François Bès : Oui tout à fait. Je pense que le plus gros problème est la situation de surpopulation qui existe à l'heure actuelle dans toutes les maisons d'arrêt et qui crée potentiellement des risques extrêmement forts au regard de la promiscuité qui est imposée aux détenus. (…) Il y a de très vieux établissements qui existent en région et même en Île-de-France, et dans ces endroits-là vous avez encore à l'heure actuelle des cellules qui sont des dortoirs multiples avec 6-8 personnes, donc le risque est encore plus grand. (…) Après l'inquiétude qui remonte, on reçoit des dizaines d'appels tous les jours de personnes détenues et de familles, c'est véritablement d'une part l'absence d'information et puis d'autre part le fait qu'ils se sentent vraiment à la merci de ces risques. (…) Et puis il ne faudrait pas oublier la situation des détenus de longue peine [qui] ne bénéficieront pas des mesures annoncées par la ministre de la Justice de remise en liberté. Ils s'inquiètent énormément parce que les mesures de sécurité sont aussi déficientes au niveau des protections et du contact que les détenus peuvent avoir avec les surveillants, qui eux reviennent tous les matins à l'extérieur.

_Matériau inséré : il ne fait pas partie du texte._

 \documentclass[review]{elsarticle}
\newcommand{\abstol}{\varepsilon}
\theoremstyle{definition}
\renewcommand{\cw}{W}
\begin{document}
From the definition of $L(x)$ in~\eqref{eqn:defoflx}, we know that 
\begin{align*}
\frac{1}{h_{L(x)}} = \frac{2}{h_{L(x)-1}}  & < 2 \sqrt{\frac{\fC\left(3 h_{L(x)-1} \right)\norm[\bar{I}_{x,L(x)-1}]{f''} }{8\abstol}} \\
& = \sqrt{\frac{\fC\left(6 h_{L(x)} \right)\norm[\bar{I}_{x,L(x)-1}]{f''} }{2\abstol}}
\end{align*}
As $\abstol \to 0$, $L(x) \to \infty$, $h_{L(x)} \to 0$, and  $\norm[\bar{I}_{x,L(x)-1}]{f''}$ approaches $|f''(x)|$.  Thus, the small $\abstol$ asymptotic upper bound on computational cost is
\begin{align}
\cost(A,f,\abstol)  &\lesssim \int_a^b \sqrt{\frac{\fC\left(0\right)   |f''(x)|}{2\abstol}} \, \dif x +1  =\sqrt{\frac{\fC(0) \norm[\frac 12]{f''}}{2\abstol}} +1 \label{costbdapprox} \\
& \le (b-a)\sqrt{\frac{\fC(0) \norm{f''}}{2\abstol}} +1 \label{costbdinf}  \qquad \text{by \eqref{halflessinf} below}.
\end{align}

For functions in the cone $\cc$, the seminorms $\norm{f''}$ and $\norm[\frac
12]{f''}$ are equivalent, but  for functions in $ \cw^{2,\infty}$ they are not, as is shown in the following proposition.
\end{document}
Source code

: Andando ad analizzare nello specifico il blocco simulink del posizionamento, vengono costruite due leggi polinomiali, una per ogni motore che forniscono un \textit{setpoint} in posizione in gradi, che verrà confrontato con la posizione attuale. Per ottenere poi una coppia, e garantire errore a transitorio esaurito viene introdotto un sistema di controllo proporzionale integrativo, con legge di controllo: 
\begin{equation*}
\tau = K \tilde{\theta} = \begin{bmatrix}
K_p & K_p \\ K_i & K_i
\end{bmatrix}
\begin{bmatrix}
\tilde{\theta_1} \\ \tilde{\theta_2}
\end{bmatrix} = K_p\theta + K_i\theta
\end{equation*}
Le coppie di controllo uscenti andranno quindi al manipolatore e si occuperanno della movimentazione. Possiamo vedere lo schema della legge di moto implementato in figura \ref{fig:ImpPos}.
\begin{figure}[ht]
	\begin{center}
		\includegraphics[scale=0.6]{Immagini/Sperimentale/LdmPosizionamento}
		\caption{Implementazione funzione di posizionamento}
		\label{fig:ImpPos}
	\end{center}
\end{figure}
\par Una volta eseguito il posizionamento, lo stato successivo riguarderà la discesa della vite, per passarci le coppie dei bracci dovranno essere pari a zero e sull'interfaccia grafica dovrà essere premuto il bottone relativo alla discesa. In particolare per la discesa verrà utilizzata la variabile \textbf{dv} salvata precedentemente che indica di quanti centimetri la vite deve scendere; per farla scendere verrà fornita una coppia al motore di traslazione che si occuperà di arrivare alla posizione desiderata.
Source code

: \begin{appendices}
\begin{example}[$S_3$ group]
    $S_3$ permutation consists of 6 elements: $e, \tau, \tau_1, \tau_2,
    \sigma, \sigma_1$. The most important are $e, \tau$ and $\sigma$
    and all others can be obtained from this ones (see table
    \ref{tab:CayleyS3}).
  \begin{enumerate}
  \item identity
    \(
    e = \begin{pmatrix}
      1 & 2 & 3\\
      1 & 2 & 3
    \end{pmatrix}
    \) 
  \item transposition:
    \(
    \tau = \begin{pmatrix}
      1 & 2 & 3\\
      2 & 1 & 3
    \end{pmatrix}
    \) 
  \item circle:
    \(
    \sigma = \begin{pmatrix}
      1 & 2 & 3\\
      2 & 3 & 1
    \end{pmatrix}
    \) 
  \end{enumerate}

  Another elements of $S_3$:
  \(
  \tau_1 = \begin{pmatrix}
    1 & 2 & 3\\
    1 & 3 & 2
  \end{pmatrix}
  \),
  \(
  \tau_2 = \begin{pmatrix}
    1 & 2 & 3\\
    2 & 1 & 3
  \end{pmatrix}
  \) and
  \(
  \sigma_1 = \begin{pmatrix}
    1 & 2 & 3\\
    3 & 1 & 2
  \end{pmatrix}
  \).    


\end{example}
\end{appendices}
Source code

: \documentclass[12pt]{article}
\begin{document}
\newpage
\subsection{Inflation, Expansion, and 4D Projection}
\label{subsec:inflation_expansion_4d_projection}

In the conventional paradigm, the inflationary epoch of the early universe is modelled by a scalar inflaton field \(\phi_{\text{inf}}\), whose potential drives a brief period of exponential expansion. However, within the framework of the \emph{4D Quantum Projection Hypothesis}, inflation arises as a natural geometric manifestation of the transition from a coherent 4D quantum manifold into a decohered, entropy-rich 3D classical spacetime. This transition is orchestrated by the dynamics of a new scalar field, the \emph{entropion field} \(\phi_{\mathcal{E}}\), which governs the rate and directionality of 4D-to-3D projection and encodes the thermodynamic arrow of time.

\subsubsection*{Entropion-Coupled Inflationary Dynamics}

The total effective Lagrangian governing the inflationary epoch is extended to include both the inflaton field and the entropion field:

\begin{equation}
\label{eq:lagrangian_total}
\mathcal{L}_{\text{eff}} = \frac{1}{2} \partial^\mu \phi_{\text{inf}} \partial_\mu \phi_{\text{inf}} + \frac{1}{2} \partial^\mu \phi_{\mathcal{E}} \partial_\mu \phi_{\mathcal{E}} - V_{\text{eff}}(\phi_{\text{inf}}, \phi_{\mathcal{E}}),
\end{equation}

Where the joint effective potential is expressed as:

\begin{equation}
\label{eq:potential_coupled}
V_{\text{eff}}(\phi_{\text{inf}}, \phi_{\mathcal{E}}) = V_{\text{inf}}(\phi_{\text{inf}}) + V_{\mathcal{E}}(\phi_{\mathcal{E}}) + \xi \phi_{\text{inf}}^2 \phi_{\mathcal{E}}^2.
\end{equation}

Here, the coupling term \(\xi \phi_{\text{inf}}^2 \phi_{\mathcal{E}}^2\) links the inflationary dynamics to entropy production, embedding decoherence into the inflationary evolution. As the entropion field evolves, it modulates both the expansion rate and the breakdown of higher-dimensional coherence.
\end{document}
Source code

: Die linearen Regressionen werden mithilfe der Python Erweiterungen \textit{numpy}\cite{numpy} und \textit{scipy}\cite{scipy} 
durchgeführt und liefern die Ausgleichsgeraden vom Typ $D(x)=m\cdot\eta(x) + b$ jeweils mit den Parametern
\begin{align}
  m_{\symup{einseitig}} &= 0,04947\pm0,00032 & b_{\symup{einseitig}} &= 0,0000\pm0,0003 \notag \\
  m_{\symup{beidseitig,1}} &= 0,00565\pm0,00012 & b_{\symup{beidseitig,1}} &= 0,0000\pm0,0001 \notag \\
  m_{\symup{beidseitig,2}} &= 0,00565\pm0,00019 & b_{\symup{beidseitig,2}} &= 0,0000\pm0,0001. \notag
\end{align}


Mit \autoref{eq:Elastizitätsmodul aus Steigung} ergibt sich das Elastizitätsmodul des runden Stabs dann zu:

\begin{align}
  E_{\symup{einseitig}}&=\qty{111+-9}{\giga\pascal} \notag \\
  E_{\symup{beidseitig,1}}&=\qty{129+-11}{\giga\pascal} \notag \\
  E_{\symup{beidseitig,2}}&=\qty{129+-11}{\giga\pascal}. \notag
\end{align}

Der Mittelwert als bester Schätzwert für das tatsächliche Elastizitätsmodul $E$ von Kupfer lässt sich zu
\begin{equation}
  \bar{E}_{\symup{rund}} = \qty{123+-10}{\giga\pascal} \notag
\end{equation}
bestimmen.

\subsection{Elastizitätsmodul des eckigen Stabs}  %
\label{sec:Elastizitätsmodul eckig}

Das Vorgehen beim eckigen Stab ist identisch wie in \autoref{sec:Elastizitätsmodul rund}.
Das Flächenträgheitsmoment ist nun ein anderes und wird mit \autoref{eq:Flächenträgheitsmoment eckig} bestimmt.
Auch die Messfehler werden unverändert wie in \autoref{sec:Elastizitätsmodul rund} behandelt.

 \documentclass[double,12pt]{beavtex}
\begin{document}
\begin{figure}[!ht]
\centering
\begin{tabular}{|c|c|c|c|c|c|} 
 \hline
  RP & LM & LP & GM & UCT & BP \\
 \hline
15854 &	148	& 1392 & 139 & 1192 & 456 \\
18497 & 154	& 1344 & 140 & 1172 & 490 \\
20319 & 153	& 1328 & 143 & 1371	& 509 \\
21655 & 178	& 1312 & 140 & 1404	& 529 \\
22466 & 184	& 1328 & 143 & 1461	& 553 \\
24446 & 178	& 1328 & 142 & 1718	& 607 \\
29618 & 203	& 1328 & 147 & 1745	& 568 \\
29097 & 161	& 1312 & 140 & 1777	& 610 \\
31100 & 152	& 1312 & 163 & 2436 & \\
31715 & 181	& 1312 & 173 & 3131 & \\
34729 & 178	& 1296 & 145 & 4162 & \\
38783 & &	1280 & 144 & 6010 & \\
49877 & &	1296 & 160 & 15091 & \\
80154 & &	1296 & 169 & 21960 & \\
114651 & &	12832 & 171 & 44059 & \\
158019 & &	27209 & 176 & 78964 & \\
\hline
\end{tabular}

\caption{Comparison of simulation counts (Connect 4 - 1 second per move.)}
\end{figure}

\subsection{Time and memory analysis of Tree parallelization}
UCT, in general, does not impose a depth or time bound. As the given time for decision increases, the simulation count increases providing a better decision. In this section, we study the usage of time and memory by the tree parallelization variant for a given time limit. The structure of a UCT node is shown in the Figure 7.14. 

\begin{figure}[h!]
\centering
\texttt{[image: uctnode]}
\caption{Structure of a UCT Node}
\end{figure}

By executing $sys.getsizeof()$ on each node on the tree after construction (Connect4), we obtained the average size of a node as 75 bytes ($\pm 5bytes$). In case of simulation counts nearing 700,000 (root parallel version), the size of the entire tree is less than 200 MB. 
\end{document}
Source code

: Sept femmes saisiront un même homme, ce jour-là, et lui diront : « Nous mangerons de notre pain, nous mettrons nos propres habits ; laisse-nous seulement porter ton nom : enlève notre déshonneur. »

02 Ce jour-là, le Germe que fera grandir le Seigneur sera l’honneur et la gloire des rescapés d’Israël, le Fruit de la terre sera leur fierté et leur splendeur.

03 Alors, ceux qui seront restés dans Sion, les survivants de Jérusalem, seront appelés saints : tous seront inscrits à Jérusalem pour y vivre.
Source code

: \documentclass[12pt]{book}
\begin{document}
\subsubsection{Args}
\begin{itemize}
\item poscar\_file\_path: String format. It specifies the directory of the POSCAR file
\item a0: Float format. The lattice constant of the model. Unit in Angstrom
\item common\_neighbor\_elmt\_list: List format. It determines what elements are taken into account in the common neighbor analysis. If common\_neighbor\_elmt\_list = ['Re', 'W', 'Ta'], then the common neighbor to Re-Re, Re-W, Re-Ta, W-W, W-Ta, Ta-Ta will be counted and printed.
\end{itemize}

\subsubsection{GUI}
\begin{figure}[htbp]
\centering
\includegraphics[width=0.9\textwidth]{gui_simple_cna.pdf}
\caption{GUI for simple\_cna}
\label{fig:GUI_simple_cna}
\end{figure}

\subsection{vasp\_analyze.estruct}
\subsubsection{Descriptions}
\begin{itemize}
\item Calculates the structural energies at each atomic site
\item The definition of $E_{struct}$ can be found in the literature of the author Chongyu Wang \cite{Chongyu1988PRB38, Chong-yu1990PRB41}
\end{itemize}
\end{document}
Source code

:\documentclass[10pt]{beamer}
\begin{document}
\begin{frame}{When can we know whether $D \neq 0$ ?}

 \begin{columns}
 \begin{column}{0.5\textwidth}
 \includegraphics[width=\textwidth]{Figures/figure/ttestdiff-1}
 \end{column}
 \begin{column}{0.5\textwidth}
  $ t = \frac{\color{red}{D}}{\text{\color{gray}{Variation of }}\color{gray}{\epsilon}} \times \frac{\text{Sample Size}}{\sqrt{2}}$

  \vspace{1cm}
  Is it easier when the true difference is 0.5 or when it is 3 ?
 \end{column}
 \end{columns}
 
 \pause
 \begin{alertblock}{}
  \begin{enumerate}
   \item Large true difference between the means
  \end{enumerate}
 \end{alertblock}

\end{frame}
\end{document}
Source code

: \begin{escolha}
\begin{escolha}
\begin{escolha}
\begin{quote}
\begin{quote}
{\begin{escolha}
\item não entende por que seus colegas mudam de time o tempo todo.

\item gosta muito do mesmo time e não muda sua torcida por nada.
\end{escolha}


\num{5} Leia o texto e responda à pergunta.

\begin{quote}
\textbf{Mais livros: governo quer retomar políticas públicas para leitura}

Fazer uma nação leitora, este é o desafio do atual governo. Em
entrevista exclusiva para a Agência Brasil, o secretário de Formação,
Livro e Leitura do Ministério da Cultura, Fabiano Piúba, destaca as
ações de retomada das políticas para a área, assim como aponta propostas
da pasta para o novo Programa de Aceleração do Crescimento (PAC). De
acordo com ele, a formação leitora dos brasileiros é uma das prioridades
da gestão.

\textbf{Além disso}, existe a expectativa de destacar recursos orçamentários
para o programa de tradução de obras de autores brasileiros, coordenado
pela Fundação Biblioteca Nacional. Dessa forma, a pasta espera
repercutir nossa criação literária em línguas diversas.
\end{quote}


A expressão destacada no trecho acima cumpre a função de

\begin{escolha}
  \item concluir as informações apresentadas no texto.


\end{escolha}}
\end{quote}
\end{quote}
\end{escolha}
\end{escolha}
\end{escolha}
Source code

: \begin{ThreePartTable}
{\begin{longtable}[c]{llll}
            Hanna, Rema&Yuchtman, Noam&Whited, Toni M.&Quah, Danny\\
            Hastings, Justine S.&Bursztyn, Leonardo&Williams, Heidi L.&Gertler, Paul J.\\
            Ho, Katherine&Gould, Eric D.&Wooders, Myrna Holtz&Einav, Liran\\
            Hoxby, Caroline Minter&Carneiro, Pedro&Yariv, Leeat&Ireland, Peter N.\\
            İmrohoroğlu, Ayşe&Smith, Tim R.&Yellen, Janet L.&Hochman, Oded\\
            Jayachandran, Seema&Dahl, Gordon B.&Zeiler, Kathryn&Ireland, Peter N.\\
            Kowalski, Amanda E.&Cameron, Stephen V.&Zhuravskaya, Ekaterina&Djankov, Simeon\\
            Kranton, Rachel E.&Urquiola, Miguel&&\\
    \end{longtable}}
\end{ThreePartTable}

Les mesures annoncées par la ministre ne suffisent donc pas à vos yeux ?

Par exemple, sur les consignes de nettoyage et de désinfection. On a aussi des messages de surveillants pénitentiaires qui nous expliquent qu'ils sont extrêmement inquiets d'une part parce qu'ils manquent encore de protection que ce soit des masques, des gants, et des choses comme ça, et que, les personnes détenues - quand il y a encore des mouvements, comme la promenade, etc - sont confinées et très proches dans des lieux où du coup ça présente un danger. Et puis les poignées de porte ne sont pas forcément nettoyées, désinfectées alors qu'elles sont touchées par pas mal de gens. Et une grosse inquiétude qui remonte également c'est la distribution de la nourriture qui dans certaines prisons est encore faite à la gamelle, qui est touchée par du personnel. Certains détenus nous disent qu'ils n'osent plus manger la nourriture qui est livrée puisque c'est potentiellement des risques supplémentaires.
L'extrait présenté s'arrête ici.